▸ **Activity**:
Match the string "distillation" against each line below, and copy every line that matches.
[Opening Data for this exercise section]
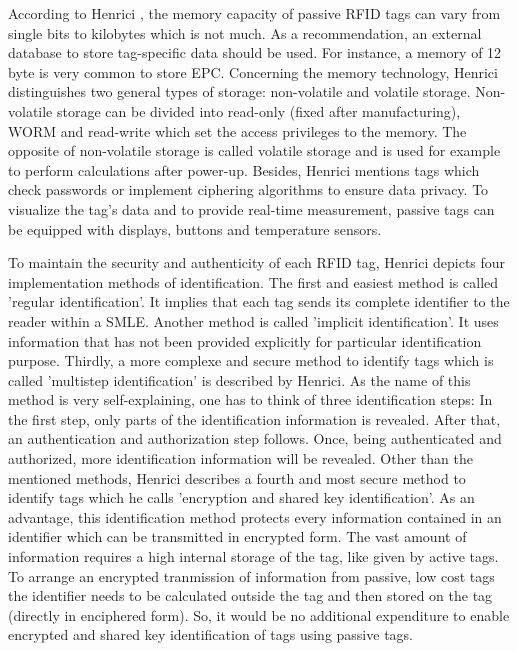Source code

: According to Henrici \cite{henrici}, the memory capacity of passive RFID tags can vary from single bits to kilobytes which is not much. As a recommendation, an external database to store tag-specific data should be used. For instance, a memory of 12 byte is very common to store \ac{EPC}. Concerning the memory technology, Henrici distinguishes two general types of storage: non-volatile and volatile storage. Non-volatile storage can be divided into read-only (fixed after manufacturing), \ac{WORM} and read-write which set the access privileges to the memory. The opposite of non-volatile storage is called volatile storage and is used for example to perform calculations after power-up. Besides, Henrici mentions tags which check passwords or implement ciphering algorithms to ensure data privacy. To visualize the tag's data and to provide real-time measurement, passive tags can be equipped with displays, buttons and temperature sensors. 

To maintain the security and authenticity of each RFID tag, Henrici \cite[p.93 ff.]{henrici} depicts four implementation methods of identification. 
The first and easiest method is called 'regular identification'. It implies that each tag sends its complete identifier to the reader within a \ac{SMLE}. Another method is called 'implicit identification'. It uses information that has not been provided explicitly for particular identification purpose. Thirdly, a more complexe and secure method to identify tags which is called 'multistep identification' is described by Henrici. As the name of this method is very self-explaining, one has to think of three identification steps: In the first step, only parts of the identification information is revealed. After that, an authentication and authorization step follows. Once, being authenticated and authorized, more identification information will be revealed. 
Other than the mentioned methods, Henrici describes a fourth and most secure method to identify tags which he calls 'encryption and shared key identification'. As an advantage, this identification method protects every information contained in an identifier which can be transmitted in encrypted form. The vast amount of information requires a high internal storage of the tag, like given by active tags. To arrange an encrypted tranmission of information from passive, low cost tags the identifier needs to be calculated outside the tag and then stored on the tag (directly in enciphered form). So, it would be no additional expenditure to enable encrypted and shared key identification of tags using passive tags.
[Closing Data for this exercise section]
[Opening Data for this exercise section]
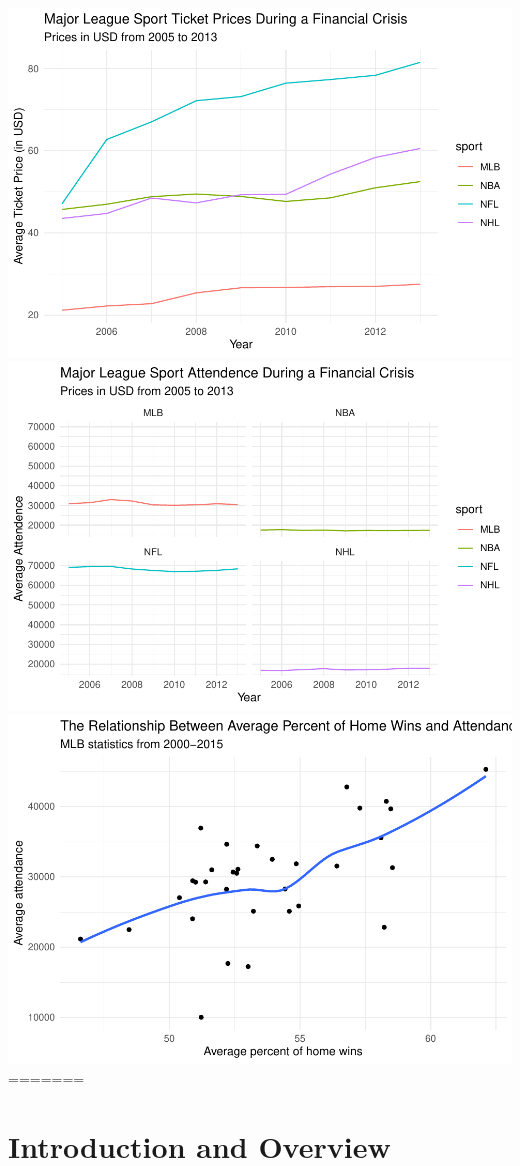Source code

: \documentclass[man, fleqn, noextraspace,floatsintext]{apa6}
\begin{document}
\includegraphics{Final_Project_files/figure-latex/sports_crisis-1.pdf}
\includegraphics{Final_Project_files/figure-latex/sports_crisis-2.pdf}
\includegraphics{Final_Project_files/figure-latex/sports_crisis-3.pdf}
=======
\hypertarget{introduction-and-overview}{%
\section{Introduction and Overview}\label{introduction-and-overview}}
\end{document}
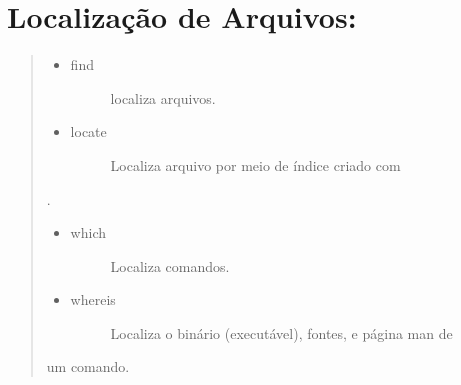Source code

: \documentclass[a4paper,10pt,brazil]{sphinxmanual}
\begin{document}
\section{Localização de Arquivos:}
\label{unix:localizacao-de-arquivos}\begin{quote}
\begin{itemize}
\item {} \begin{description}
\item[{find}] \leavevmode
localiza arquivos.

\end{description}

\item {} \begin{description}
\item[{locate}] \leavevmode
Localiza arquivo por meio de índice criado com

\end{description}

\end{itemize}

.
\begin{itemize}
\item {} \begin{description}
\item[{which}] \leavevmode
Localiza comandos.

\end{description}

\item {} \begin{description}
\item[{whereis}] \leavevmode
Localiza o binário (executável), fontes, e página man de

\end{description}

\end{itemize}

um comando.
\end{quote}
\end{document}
[Closing Data for this exercise section]
[Opening Data for this exercise section]
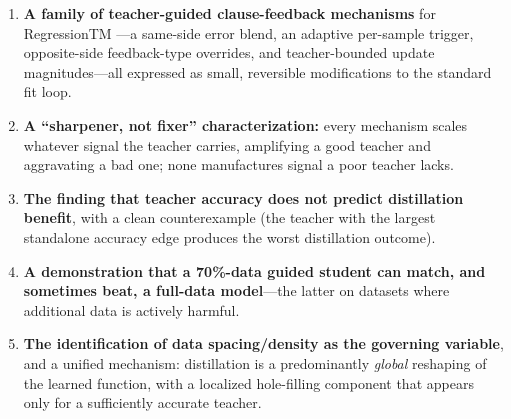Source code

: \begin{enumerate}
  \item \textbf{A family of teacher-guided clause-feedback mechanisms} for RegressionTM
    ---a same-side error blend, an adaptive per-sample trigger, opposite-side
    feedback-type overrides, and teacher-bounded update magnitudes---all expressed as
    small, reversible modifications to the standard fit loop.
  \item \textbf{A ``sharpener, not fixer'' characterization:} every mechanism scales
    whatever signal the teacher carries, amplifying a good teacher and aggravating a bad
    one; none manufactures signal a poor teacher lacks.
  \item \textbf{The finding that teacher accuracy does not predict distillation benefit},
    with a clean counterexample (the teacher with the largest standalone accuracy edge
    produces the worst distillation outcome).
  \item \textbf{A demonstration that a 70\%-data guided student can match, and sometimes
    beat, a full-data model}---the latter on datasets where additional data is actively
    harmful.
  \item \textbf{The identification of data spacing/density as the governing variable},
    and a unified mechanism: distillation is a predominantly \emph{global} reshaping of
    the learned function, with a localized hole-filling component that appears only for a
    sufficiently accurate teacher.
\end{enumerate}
[Closing Data for this exercise section]
▸ **Written answer**:
  \item \textbf{The finding that teacher accuracy does not predict distillation benefit},
    produces the worst distillation outcome).
    and a unified mechanism: distillation is a predominantly \emph{global} reshaping of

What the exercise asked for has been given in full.